Filter Only Logon Events

To filter the Security log to show only successful or failed logon events, you can use the Event IDs that are associated with these events. The Event ID for a successful logon event is 4624, and the Event ID for a failed logon event is 4625. Here are the steps to filter the log and view only successful logon events:

1. Open the Security log in the Windows Event Viewer.
2. Click the “Filter Current Log” button in the “Actions” pane on the right-hand side of the screen.
3. Choose “Microsoft Windows security auditing” from the “Event sources” drop-down list in the “Filter Current Log” dialog box.
4. In the “Keywords” field, select the “Audit Success” check box.
5. In the “Event IDs” field, enter 4624.
6. In the “User” field, enter the name of the user whose logon events you want to view, or leave it blank to view all users.
7. Click “OK” to apply the filter.

To filter the log and view only failed logon events, follow the same steps as above, but in step 4, select the “Audit Failure” check box, and in step 5, enter 4625 in the “Event IDs” field. By filtering the log to show only successful or failed logon events, you can quickly identify any suspicious activity and take appropriate action.
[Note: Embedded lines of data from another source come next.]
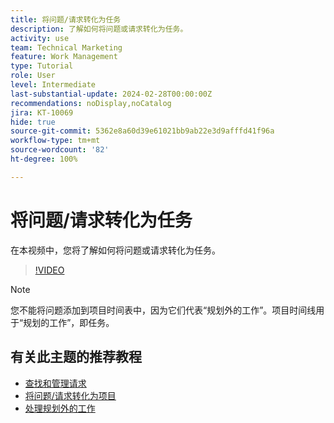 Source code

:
 ```yaml
---
title: 将问题/请求转化为任务
description: 了解如何将问题或请求转化为任务。
activity: use
team: Technical Marketing
feature: Work Management
type: Tutorial
role: User
level: Intermediate
last-substantial-update: 2024-02-28T00:00:00Z
recommendations: noDisplay,noCatalog
jira: KT-10069
hide: true
source-git-commit: 5362e8a60d39e61021bb9ab22e3d9afffd41f96a
workflow-type: tm+mt
source-wordcount: '82'
ht-degree: 100%

---
```


# 将问题/请求转化为任务

在本视频中，您将了解如何将问题或请求转化为任务。

>[!VIDEO](https://video.tv.adobe.com/v/3427605/?quality=12&learn=on)

>[!NOTE]
>
>您不能将问题添加到项目时间表中，因为它们代表“规划外的工作”。项目时间线用于“规划的工作”，即任务。

## 有关此主题的推荐教程

* [查找和管理请求](/help/manage-work/issues-requests/find-requests.md)
* [将问题/请求转化为项目](/help/manage-work/issues-requests/create-a-project-from-a-request.md)
* [处理规划外的工作](/help/manage-work/issues-requests/handle-unplanned-work.md)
Interpreting and Taking Action on Login Events

After filtering the log to show only the logon events that you want to investigate, you can interpret and take action on the information provided in the event log. There are several key pieces of information that are important to review when analyzing logon events:

• Event ID: The Event ID indicates whether the logon event was successful or failed. As noted earlier, Event ID 4624 is for a successful logon event, and Event ID 4625 is for a failed logon event.
• Date and Time: The date and time of the logon event can help you identify when the event occurred and whether it coincides with any other events or activities.
• User Account: The user account associated with the logon event can help you identify who accessed the server. This information can be used to determine whether the logon event is expected or not.
• Logon Type: The logon type indicates how the user logged on to the server. There are various logon types, such as interactive, remote, and service logons.
• Source Network Address: The source network address helps you identify where the user was when they accessed the server. This information can be used to determine whether the logon event is suspicious or not.

If you find a suspicious logon event, it’s essential to take immediate action. Depending on the severity of the event, you may need to disable the associated user account, change passwords, or investigate further. Additionally, it’s always a good idea to review your security policies and procedures to ensure that you’re taking all necessary precautions to prevent similar events in the future.

Conclusion

Monitoring login events in a Windows Server is crucial for maintaining a secure and protected server environment. By enabling logon event auditing, accessing the Security log in the Windows Event Viewer, filtering the log to show only logon events, and understanding and responding to the important information provided by these events, you can quickly identify potential security threats and take appropriate action. Additionally, it is important to regularly review and update your security policies and procedures to ensure that you are employing the best practices to safeguard your sensitive data and prevent cyberattacks.